Classified glyphs are automatically moved to the input/dataset/good or input/dataset/bad folders.
Downloads
Train the Machine Learning Model
With your glyphs sorted into "good" and "bad" categories, the next step is to train a machine learning model to classify glyphs automatically. This step involves feeding your dataset into the model, fine-tuning it with a few epochs, and preparing it for batch classification.
- Prepare Your Dataset Ensure the "good" glyphs are in data/input/dataset/good/ and the "bad" glyphs are in data/input/dataset/bad/. The script will automatically load images from these folders. Around 1,000 glyphs in each category (more is better, but 1,000 is a good starting point).

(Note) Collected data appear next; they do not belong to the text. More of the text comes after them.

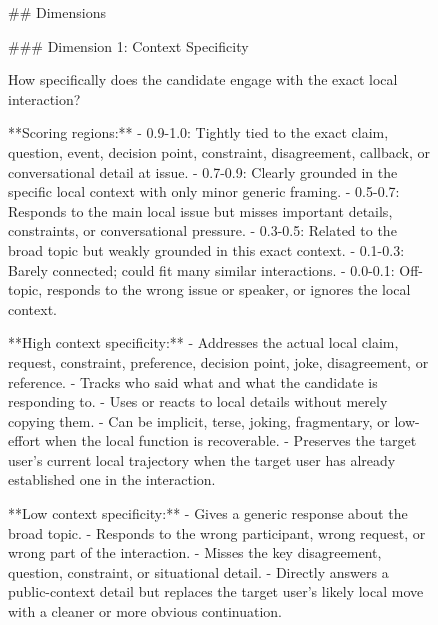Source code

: \begin{figure}[p]
\centering

\begin{promptbox}
## Dimensions

### Dimension 1: Context Specificity

How specifically does the candidate engage with the exact local interaction?

**Scoring regions:**
- 0.9-1.0: Tightly tied to the exact claim, question, event, decision point, constraint, disagreement, callback, or conversational detail at issue.
- 0.7-0.9: Clearly grounded in the specific local context with only minor generic framing.
- 0.5-0.7: Responds to the main local issue but misses important details, constraints, or conversational pressure.
- 0.3-0.5: Related to the broad topic but weakly grounded in this exact context.
- 0.1-0.3: Barely connected; could fit many similar interactions.
- 0.0-0.1: Off-topic, responds to the wrong issue or speaker, or ignores the local context.

**High context specificity:**
- Addresses the actual local claim, request, constraint, preference, decision point, joke, disagreement, or reference.
- Tracks who said what and what the candidate is responding to.
- Uses or reacts to local details without merely copying them.
- Can be implicit, terse, joking, fragmentary, or low-effort when the local function is recoverable.
- Preserves the target user's current local trajectory when the target user has already established one in the interaction.

**Low context specificity:**
- Gives a generic response about the broad topic.
- Responds to the wrong participant, wrong request, or wrong part of the interaction.
- Misses the key disagreement, question, constraint, or situational detail.
- Directly answers a public-context detail but replaces the target user's likely local move with a cleaner or more obvious continuation.
\end{promptbox}
\end{figure}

- Ensure Python with TensorFlow and other dependencies are installed.
- Run the Training Script
- This script:
- Rescales the images to normalize pixel values.
- Splits the dataset into 80% training and 20% validation.
- Uses a convolutional neural network (CNN) to learn the features of "good" and "bad" glyphs.
- Monitor Training Progress During training, you’ll see accuracy and loss metrics for both training and validation sets. Pay attention to the validation accuracy:
- If validation accuracy improves steadily, the model is learning well.
- If it starts to drop after a few epochs, reduce the number of epochs to prevent overfitting.
- Save the Trained Model Once training completes, the script saves the model as ClassifierV1.keras in the data/models/ directory. This file contains the trained model, ready for use in classification.
Tips:
- Keep Epochs Low: Start with 3–5 epochs. Overtraining can lead to a model that performs well on the training data but poorly on new glyphs.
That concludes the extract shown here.